- _Assignment_: Below are the records; give again exactly the line with "envelope procedure parses", the line with "This technique can", and each line that lies between them, and nothing besides.
====== Data section ======
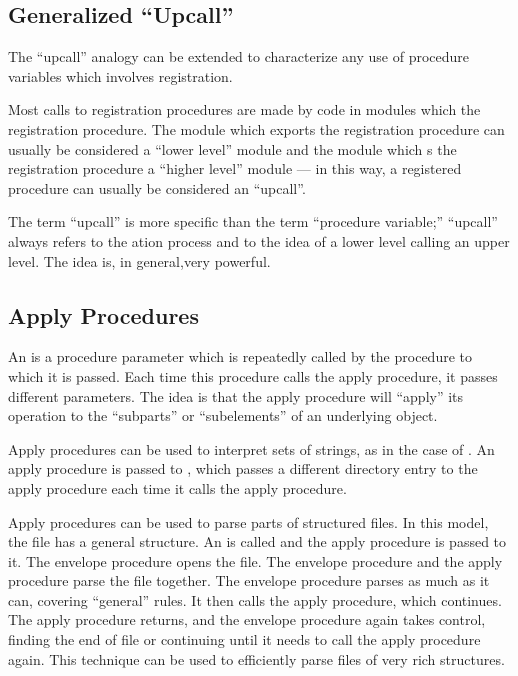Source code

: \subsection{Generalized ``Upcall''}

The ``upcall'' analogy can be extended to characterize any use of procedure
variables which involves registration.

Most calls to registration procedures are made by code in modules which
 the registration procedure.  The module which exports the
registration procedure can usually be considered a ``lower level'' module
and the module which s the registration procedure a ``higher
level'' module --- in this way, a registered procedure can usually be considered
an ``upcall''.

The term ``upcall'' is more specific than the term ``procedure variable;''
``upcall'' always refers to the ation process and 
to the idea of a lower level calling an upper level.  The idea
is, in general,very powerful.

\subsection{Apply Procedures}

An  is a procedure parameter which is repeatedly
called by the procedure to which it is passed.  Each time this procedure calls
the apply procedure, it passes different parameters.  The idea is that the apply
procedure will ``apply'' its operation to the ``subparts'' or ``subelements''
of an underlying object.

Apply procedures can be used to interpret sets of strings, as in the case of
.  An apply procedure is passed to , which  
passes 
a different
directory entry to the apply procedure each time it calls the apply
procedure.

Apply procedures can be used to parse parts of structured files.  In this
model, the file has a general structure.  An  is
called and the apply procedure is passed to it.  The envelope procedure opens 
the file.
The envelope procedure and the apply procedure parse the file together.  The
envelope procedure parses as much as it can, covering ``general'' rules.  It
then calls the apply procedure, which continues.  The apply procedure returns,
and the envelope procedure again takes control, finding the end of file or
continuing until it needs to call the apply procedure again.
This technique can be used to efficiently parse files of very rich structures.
======
====== Data section ======
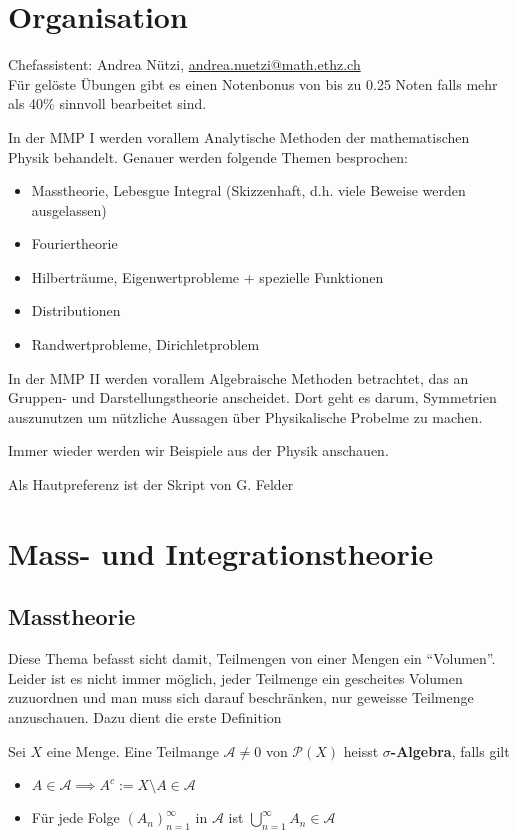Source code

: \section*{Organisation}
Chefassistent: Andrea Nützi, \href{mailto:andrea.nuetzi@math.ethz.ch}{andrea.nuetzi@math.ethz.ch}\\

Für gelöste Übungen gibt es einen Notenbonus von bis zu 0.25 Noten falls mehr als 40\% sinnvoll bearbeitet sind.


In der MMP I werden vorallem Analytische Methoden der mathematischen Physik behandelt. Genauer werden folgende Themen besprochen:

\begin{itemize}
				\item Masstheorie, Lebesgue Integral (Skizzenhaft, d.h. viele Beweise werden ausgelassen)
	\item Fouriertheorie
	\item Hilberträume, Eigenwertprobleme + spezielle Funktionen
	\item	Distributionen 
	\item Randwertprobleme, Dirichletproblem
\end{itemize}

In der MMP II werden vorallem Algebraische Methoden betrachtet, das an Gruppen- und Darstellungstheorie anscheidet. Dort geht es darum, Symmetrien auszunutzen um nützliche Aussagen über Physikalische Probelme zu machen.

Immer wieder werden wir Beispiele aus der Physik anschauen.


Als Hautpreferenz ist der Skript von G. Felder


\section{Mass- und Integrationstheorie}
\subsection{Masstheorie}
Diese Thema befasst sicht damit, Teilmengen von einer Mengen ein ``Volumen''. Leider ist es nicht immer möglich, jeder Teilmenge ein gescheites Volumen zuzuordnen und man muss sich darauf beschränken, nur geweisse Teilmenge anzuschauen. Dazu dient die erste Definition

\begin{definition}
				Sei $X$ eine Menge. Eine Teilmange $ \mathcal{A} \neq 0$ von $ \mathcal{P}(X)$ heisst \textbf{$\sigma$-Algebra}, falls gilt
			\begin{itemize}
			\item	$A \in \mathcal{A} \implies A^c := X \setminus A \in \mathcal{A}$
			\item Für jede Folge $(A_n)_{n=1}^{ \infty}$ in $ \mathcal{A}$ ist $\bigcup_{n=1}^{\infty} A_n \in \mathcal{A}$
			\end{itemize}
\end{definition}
======
====== Data section ======
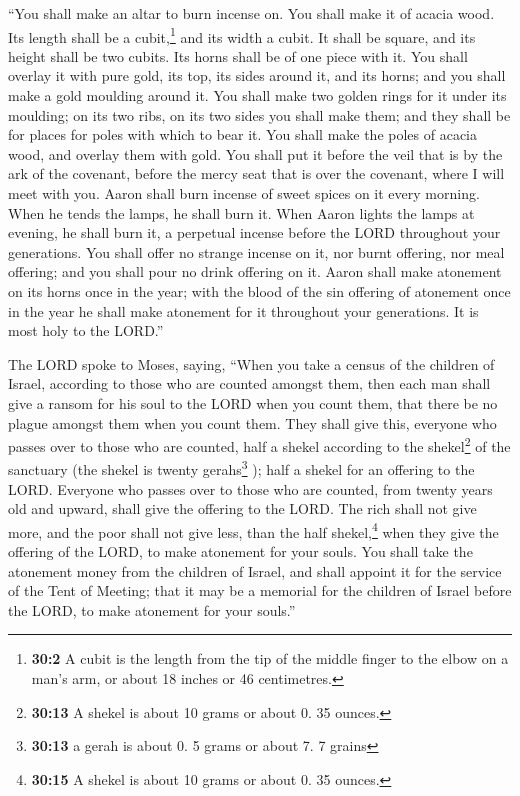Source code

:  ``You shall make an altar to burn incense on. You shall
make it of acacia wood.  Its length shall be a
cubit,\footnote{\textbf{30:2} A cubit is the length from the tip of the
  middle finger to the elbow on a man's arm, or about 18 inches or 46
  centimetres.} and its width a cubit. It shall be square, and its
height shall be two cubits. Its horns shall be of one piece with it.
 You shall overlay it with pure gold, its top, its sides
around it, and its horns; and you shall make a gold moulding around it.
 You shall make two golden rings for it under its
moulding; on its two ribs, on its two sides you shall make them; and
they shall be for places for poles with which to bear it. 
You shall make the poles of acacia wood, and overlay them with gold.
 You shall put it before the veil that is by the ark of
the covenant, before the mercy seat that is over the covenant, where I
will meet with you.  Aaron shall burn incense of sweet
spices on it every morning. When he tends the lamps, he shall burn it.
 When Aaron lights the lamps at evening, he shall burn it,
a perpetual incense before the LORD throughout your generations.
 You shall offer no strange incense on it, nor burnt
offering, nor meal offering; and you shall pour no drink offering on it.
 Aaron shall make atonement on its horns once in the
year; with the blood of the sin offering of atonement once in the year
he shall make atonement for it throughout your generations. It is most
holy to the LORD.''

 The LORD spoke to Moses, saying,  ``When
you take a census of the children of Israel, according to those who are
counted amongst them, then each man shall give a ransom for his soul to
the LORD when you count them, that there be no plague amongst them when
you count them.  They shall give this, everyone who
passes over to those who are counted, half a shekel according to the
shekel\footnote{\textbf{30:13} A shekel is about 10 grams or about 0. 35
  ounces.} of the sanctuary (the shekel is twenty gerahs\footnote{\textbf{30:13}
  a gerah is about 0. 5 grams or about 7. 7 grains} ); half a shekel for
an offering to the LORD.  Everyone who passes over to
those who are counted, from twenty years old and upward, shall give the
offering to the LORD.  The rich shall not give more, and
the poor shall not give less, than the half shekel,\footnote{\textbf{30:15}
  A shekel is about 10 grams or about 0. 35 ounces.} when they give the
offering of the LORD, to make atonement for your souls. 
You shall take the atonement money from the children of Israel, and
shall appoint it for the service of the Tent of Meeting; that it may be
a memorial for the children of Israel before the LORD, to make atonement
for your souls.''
======
- _Completed task_:
envelope procedure parses as much as it can, covering ``general'' rules.  It
then calls the apply procedure, which continues.  The apply procedure returns,
and the envelope procedure again takes control, finding the end of file or
continuing until it needs to call the apply procedure again.
This technique can be used to efficiently parse files of very rich structures.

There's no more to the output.